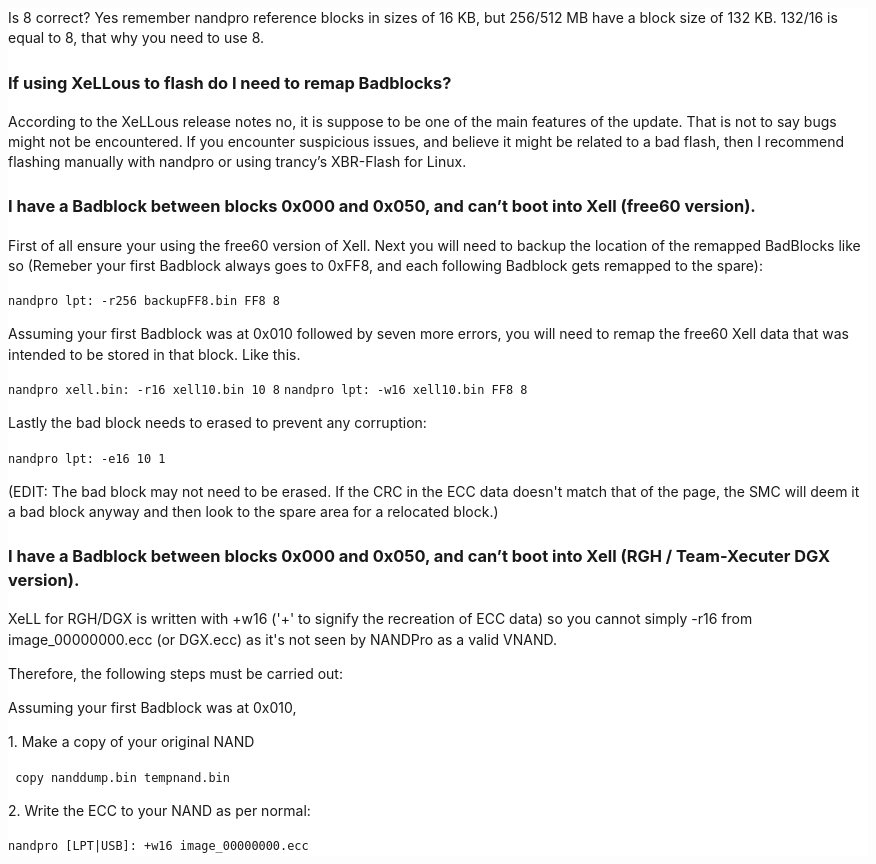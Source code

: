 Is 8 correct? Yes remember nandpro reference blocks in sizes of 16 KB,
but 256/512 MB have a block size of 132 KB. 132/16 is equal to 8, that
why you need to use 8.

### If using XeLLous to flash do I need to remap Badblocks?

According to the XeLLous release notes no, it is suppose to be one of
the main features of the update. That is not to say bugs might not be
encountered. If you encounter suspicious issues, and believe it might be
related to a bad flash, then I recommend flashing manually with nandpro
or using trancy’s XBR-Flash for
Linux.

### I have a Badblock between blocks 0x000 and 0x050, and can’t boot into Xell (free60 version).

First of all ensure your using the free60 version of Xell. Next you will
need to backup the location of the remapped BadBlocks like so (Remeber
your first Badblock always goes to 0xFF8, and each following Badblock
gets remapped to the spare):

`nandpro lpt: -r256 backupFF8.bin FF8 8`

Assuming your first Badblock was at 0x010 followed by seven more errors,
you will need to remap the free60 Xell data that was intended to be
stored in that block. Like this.

`nandpro xell.bin: -r16 xell10.bin 10 8`
`nandpro lpt: -w16 xell10.bin FF8 8  `

Lastly the bad block needs to erased to prevent any corruption:

`nandpro lpt: -e16 10 1`

(EDIT: The bad block may not need to be erased. If the CRC in the ECC
data doesn't match that of the page, the SMC will deem it a bad block
anyway and then look to the spare area for a relocated
block.)

### I have a Badblock between blocks 0x000 and 0x050, and can’t boot into Xell (RGH / Team-Xecuter DGX version).

XeLL for RGH/DGX is written with +w16 ('+' to signify the recreation of
ECC data) so you cannot simply -r16 from image_00000000.ecc (or
DGX.ecc) as it's not seen by NANDPro as a valid VNAND.

Therefore, the following steps must be carried out:

Assuming your first Badblock was at 0x010,

1\. Make a copy of your original NAND

` copy nanddump.bin tempnand.bin`

2\. Write the ECC to your NAND as per normal:

`nandpro [LPT|USB]: +w16 image_00000000.ecc`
* * * *
**What is expected**
All lines above that hold the string "using" should be copied.

**Solution for this exercise**
### If using XeLLous to flash do I need to remap Badblocks?
or using trancy’s XBR-Flash for
First of all ensure your using the free60 version of Xell. Next you will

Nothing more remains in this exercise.